In a unanimous opinion, the Supreme Court tossed out a massive sex-discrimination suit against Wal-Mart, stating that the 1.5 million women who would have been affected by the case may not proceed as a class. The Court ruled that the plaintiff's lawyers, who would have succeeded in trying the largest class action suit in the country's history, "improperly sued under a part of the class action rules that was not primarily concerned with monetary claims, the Times reports. In the related claim of whether or not the plaintiffs proved that "there are questions of law or fact common to the class," the court split along ideological lines 5-4, with Scalia's opinion [pdf] for the majority stating that the plaintiffs failed to prove "a common answer to the crucial question why was I disfavored." (Italics his.)

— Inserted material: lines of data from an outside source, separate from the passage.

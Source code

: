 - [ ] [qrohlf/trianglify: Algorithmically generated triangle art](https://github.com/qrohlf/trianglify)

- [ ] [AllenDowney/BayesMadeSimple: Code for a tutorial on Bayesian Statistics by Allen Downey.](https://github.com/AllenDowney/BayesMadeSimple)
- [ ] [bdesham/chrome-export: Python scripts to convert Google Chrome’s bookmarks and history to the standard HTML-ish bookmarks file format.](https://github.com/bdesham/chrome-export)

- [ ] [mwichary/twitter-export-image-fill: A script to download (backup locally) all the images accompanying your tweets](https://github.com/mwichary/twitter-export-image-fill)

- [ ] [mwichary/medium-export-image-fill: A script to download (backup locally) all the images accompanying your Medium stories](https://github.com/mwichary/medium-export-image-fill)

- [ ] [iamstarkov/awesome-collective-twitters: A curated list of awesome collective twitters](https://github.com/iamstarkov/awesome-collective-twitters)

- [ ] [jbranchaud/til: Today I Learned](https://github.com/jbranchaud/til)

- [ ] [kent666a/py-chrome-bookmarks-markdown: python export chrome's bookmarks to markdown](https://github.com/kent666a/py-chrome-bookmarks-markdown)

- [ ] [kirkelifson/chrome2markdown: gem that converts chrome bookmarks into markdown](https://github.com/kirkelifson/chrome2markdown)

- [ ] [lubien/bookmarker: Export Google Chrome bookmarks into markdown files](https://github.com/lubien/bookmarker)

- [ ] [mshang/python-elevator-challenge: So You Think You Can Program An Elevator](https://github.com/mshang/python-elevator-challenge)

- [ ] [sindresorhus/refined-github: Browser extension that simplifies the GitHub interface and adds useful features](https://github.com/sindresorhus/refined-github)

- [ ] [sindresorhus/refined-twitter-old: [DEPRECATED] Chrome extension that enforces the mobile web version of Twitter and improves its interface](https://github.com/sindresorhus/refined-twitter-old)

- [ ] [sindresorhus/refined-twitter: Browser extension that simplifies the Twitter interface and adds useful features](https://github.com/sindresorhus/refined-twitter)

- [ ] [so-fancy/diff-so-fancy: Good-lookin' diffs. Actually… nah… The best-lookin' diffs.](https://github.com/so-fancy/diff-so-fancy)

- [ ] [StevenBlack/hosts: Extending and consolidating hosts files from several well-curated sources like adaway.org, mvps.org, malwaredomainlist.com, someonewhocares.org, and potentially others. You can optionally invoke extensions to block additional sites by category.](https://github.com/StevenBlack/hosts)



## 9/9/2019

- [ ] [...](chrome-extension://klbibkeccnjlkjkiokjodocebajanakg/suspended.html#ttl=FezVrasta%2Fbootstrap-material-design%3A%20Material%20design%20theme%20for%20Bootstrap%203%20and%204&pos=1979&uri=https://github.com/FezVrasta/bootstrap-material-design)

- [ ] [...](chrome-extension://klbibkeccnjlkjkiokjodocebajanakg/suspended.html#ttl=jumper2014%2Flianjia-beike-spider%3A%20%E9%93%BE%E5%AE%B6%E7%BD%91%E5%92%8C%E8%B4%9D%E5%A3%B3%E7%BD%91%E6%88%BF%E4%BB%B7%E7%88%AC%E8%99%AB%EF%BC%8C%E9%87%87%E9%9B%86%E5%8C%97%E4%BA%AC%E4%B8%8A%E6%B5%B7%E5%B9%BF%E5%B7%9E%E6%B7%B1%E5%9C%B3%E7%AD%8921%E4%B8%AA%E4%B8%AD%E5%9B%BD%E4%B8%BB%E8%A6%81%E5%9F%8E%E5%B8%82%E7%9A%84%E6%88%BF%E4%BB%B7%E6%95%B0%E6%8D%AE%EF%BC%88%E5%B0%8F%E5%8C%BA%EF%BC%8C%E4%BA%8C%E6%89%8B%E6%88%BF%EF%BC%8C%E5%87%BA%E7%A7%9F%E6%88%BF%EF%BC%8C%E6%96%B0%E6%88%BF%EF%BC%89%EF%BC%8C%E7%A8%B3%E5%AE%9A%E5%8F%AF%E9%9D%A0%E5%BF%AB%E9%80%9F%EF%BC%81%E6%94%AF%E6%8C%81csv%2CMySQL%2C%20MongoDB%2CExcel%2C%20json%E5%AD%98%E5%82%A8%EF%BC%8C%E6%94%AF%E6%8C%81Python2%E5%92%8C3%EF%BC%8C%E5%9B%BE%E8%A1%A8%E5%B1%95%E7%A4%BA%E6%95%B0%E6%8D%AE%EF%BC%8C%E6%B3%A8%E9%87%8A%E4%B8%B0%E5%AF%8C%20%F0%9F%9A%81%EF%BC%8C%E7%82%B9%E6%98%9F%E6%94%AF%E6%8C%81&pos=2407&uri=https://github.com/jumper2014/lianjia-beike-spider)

Citing the "millions of employment decisions" that happen in a company as colossal as Wal-Mart, Scalia rejected the plaintiffs' testimony of a sociologist who studied Wal-Mart's practices and concluded that a "centralized personnel policy" and "allowing subjective decisions by managers in the field" led to fewer promotions and lower wages for women working at Wal-Mart. Writing for the minority, which included all three women justices, Justice Ginsburg pointed to the fact that "women filled 70 percent of the hourly jobs but only 33 percent of management positions," and that, "Managers, like all humankind, may be prey to biases of which they are unaware."

The lawsuit was filed in 2001 by Betty Dukes, who claimed she was denied opportunities to advance within the company despite positive performance reviews. In a press release, Christine Quinn, who is said to be negotiating a deal that may bring Wal-Mart to New York City, said that the Supreme Court's decision "all but assured that many of the plaintiffs in this case will never have their day in Court. Wal-Mart's well-documented history of employee mistreatment needs to be addressed." Congresswoman Nydia Velázquez added, "Although the Court's decision is a miscarriage of justice, all of us must keep fighting wage equality."

Dukes herself predicts that this is only the beginning, telling the Washington Post, "My voice has been heard, but I'm not the only Betty Dukes in this country."